··· DATA SUPPLIED ···

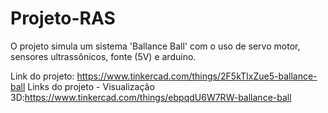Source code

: # Projeto-RAS
O projeto simula um sistema 'Ballance Ball' com o uso de servo motor, sensores ultrassônicos, fonte (5V) e arduino.

Link do projeto: https://www.tinkercad.com/things/2F5kTIxZue5-ballance-ball
Links do projeto - Visualização 3D:https://www.tinkercad.com/things/ebpqdU6W7RW-ballance-ball
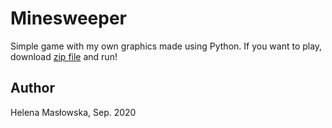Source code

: # Minesweeper
Simple game with my own graphics made using Python. If you want to play, download [zip file](https://github.com/HelenaMaslowska/Minesweeper/tree/main/Minesweeper%20is%20here!) and run!

## Author
Helena Masłowska, Sep. 2020
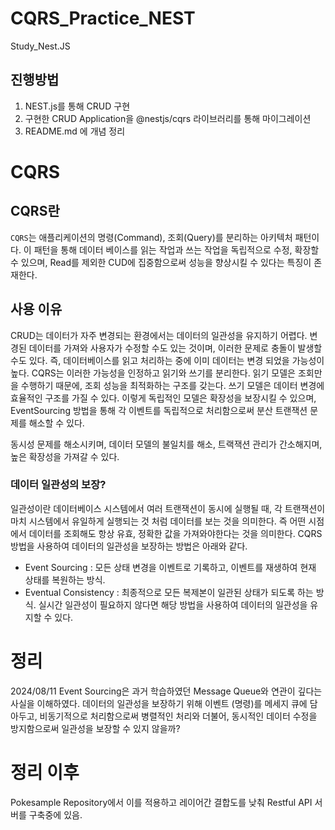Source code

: # CQRS_Practice_NEST
Study_Nest.JS

## 진행방법 
1. NEST.js를 통해 CRUD 구현
2. 구현한 CRUD Application을 @nestjs/cqrs 라이브러리를 통해 마이그레이션
3. README.md 에 개념 정리



# CQRS 

## CQRS란 
`CQRS`는 애플리케이션의 명령(Command), 조회(Query)를 분리하는 아키텍처 패턴이다. 이 패턴을 통해 데이터 베이스를 읽는 작업과 쓰는 작업을 독립적으로 수정, 확장할 수 있으며, Read를 제외한 CUD에 집중함으로써 성능을 향상시킬 수 있다는 특징이 존재한다.

## 사용 이유
CRUD는 데이터가 자주 변경되는 환경에서는 데이터의 일관성을 유지하기 어렵다. 변경된 데이터를 가져와 사용자가 수정할 수도 있는 것이며, 이러한 문제로 충돌이 발생할 수도 있다. 즉, 데이터베이스를 읽고 처리하는 중에 이미 데이터는 변경 되었을 가능성이 높다. CQRS는 이러한 가능성을 인정하고 읽기와 쓰기를 분리한다. 읽기 모델은 조회만을 수행하기 때문에, 조회 성능을 최적화하는 구조를 갖는다. 쓰기 모델은 데이터 변경에 효율적인 구조를 가질 수 있다. 이렇게 독립적인 모델은 확장성을 보장시킬 수 있으며, EventSourcing 방법을 통해 각 이벤트를 독립적으로 처리함으로써 분산 트랜잭션 문제를 해소할 수 있다.

동시성 문제를 해소시키며, 데이터 모델의 불일치를 해소, 트랙잭션 관리가 간소해지며, 높은 확장성을 가져갈 수 있다. 

### 데이터 일관성의 보장? 
일관성이란 데이터베이스 시스템에서 여러 트랜잭션이 동시에 실행될 때, 각 트랜잭션이 마치 시스템에서 유일하게 실행되는 것 처럼 데이터를 보는 것을 의미한다. 즉 어떤 시점에서 데이터를 조회해도 항상 유효, 정확한 값을 가져와야한다는 것을 의미한다. CQRS 방법을 사용하여 데이터의 일관성을 보장하는 방법은 아래와 같다. 

- Event Sourcing : 모든 상태 변경을 이벤트로 기록하고, 이벤트를 재생하여 현재 상태를 복원하는 방식. 
- Eventual Consistency : 최종적으로 모든 복제본이 일관된 상태가 되도록 하는 방식. 실시간 일관성이 필요하지 않다면 해당 방법을 사용하여 데이터의 일관성을 유지할 수 있다.



# 정리
2024/08/11
Event Sourcing은 과거 학습하였던 Message Queue와 연관이 깊다는 사실을 이해하였다. 데이터의 일관성을 보장하기 위해 이벤트 (명령)를 메세지 큐에 담아두고, 비동기적으로 처리함으로써 병렬적인 처리와 더불어, 동시적인 데이터 수정을 방지함으로써 일관성을 보장할 수 있지 않을까?

# 정리 이후
Pokesample Repository에서 이를 적용하고 레이어간 결합도를 낮춰 Restful API 서버를 구축중에 있음.

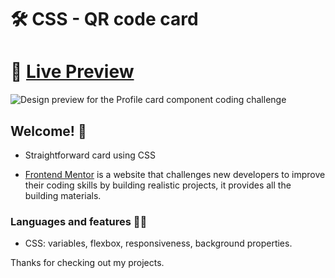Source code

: # 🛠 CSS - QR code card

# 🔗 [Live Preview](https://amazing-lamarr-53237c.netlify.app/)
![Design preview for the Profile card component coding challenge](./design/desktop-preview.jpg)

## Welcome! 👋

- Straightforward card using CSS

- [Frontend Mentor](https://www.frontendmentor.io) is a website that challenges new developers to improve their coding skills by building realistic projects, it provides all the building materials.

### Languages and features 👨‍💻 

- CSS: variables, flexbox, responsiveness, background properties.

Thanks for checking out my projects.
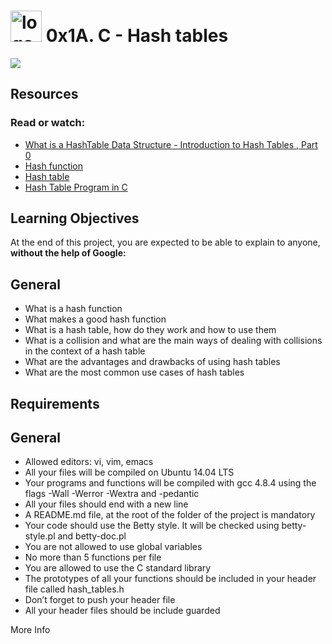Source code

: <h1> <img src="https://firebasestorage.googleapis.com/v0/b/test-79d5b.appspot.com/o/c-programming.png?alt=media&token=05306204-35ff-42e4-8438-6e080e0156c4" alt="logo" width="50" height="50" > 0x1A.  C - Hash tables</h1>

<img src="https://firebasestorage.googleapis.com/v0/b/test-79d5b.appspot.com/o/Hash_Table.JPG?alt=media&token=86d81bca-6876-4c22-a1cf-d47b4ca81229">

## Resources
### Read or watch:

- [What is a HashTable Data Structure - Introduction to Hash Tables , Part 0](https://www.youtube.com/watch?v=MfhjkfocRR0)
- [Hash function](https://en.wikipedia.org/wiki/Hash_function)
- [Hash table](https://en.wikipedia.org/wiki/Hash_table)
- [Hash Table Program in C](https://www.tutorialspoint.com/data_structures_algorithms/hash_table_program_in_c.htm)

## Learning Objectives
At the end of this project, you are expected to be able to explain to anyone, **without the help of Google:**

## General
- What is a hash function
- What makes a good hash function
- What is a hash table, how do they work and how to use them
- What is a collision and what are the main ways of dealing with collisions in the context of a hash table
- What are the advantages and drawbacks of using hash tables
- What are the most common use cases of hash tables

## Requirements
## General
- Allowed editors: vi, vim, emacs
- All your files will be compiled on Ubuntu 14.04 LTS
- Your programs and functions will be compiled with gcc 4.8.4 using the flags -Wall -Werror -Wextra and -pedantic
- All your files should end with a new line
- A README.md file, at the root of the folder of the project is mandatory
- Your code should use the Betty style. It will be checked using betty-style.pl and betty-doc.pl
- You are not allowed to use global variables
- No more than 5 functions per file
- You are allowed to use the C standard library
- The prototypes of all your functions should be included in your header file called hash_tables.h
- Don’t forget to push your header file
- All your header files should be include guarded


More Info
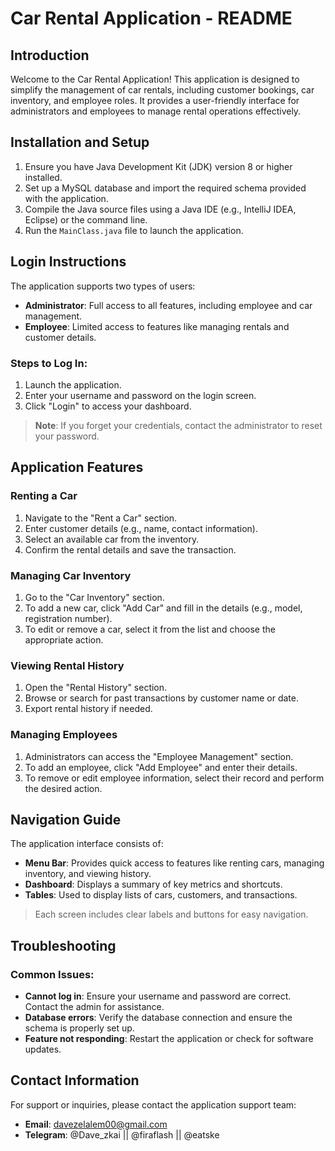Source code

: # Car Rental Application - README

## Introduction
Welcome to the Car Rental Application! This application is designed to simplify the management of car rentals, including customer bookings, car inventory, and employee roles. It provides a user-friendly interface for administrators and employees to manage rental operations effectively.

## Installation and Setup
1. Ensure you have Java Development Kit (JDK) version 8 or higher installed.
2. Set up a MySQL database and import the required schema provided with the application.
3. Compile the Java source files using a Java IDE (e.g., IntelliJ IDEA, Eclipse) or the command line.
4. Run the `MainClass.java` file to launch the application.

## Login Instructions
The application supports two types of users:
- **Administrator**: Full access to all features, including employee and car management.
- **Employee**: Limited access to features like managing rentals and customer details.

### Steps to Log In:
1. Launch the application.
2. Enter your username and password on the login screen.
3. Click "Login" to access your dashboard.

> **Note**: If you forget your credentials, contact the administrator to reset your password.

## Application Features
### Renting a Car
1. Navigate to the "Rent a Car" section.
2. Enter customer details (e.g., name, contact information).
3. Select an available car from the inventory.
4. Confirm the rental details and save the transaction.

### Managing Car Inventory
1. Go to the "Car Inventory" section.
2. To add a new car, click "Add Car" and fill in the details (e.g., model, registration number).
3. To edit or remove a car, select it from the list and choose the appropriate action.

### Viewing Rental History
1. Open the "Rental History" section.
2. Browse or search for past transactions by customer name or date.
3. Export rental history if needed.

### Managing Employees
1. Administrators can access the "Employee Management" section.
2. To add an employee, click "Add Employee" and enter their details.
3. To remove or edit employee information, select their record and perform the desired action.

## Navigation Guide
The application interface consists of:
- **Menu Bar**: Provides quick access to features like renting cars, managing inventory, and viewing history.
- **Dashboard**: Displays a summary of key metrics and shortcuts.
- **Tables**: Used to display lists of cars, customers, and transactions.

> Each screen includes clear labels and buttons for easy navigation.

## Troubleshooting
### Common Issues:
- **Cannot log in**: Ensure your username and password are correct. Contact the admin for assistance.
- **Database errors**: Verify the database connection and ensure the schema is properly set up.
- **Feature not responding**: Restart the application or check for software updates.

## Contact Information
For support or inquiries, please contact the application support team:
- **Email**: davezelalem00@gmail.com
- **Telegram**: @Dave_zkai || @firaflash || @eatske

···

▸ **ASSIGNMENT**
Beginning at the line above with "- All your files will" and finishing at the line with "- Don’t forget to push your header file", return each line exactly and return nothing else.

▸ **RESULT**
- All your files will be compiled on Ubuntu 14.04 LTS
- Your programs and functions will be compiled with gcc 4.8.4 using the flags -Wall -Werror -Wextra and -pedantic
- All your files should end with a new line
- A README.md file, at the root of the folder of the project is mandatory
- Your code should use the Betty style. It will be checked using betty-style.pl and betty-doc.pl
- You are not allowed to use global variables
- No more than 5 functions per file
- You are allowed to use the C standard library
- The prototypes of all your functions should be included in your header file called hash_tables.h
- Don’t forget to push your header file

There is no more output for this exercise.